[Stored dataset items]
%%

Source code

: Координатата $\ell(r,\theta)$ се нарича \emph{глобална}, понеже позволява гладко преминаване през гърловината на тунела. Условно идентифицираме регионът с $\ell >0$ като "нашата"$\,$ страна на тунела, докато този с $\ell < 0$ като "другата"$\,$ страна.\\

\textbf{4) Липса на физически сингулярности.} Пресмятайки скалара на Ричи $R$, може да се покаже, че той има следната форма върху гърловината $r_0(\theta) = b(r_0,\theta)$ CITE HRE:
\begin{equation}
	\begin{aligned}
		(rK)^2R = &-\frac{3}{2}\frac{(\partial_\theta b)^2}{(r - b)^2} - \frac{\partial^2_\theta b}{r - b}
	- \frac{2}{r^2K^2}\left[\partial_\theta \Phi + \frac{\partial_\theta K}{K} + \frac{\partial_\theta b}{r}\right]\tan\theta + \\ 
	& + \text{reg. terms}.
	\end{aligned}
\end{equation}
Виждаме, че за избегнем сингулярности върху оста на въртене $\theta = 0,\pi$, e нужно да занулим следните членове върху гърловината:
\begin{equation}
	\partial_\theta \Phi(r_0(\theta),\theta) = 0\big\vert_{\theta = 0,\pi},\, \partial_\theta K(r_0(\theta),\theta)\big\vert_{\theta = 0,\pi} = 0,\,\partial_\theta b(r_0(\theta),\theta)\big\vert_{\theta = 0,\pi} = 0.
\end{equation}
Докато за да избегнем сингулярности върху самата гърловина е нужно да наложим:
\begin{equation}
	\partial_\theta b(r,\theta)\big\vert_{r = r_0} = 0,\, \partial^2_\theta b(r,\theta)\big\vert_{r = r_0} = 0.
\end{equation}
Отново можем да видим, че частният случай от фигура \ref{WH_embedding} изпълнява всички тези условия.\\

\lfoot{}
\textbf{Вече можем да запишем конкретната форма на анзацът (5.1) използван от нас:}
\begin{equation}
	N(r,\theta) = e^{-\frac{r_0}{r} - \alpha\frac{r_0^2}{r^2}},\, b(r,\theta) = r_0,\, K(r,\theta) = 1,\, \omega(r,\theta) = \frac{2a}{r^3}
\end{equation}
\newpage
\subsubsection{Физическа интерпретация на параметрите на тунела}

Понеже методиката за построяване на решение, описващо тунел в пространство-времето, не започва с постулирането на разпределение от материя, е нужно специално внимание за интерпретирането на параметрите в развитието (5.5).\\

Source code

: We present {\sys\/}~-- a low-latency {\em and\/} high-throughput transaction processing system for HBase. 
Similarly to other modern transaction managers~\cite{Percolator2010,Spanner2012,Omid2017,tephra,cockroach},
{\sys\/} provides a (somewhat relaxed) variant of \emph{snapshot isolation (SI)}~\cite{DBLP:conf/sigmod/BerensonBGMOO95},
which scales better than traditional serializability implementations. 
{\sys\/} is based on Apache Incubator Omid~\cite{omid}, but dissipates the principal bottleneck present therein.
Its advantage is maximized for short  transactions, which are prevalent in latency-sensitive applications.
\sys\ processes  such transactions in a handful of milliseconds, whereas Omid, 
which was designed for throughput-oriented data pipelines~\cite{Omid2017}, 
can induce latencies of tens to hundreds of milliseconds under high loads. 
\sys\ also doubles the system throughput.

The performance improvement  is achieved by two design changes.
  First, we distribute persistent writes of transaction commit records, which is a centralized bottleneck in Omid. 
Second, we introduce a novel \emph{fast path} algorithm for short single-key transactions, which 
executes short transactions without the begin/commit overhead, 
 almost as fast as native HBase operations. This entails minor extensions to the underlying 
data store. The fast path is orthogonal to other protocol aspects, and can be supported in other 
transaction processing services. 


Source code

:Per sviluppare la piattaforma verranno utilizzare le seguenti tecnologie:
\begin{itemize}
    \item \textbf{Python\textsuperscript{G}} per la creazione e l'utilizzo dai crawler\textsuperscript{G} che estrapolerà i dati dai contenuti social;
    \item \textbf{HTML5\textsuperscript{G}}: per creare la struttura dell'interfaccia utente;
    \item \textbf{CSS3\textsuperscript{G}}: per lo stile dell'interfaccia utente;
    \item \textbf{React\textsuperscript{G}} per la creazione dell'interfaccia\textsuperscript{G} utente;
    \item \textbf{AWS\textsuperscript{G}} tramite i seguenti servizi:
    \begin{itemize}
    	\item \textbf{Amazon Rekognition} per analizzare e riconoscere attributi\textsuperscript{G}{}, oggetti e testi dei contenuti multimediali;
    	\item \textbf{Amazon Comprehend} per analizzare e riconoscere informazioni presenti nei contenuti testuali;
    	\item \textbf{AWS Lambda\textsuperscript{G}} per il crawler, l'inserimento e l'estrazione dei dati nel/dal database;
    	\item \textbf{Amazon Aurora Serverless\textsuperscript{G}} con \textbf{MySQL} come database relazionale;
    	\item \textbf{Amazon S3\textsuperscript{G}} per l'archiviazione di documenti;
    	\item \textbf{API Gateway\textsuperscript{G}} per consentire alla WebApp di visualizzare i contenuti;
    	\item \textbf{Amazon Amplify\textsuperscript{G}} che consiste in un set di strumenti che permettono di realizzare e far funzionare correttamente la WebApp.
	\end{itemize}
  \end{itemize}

%%

Among the lines in the data above, find those containing "сингулярности" and give only how many there are.

3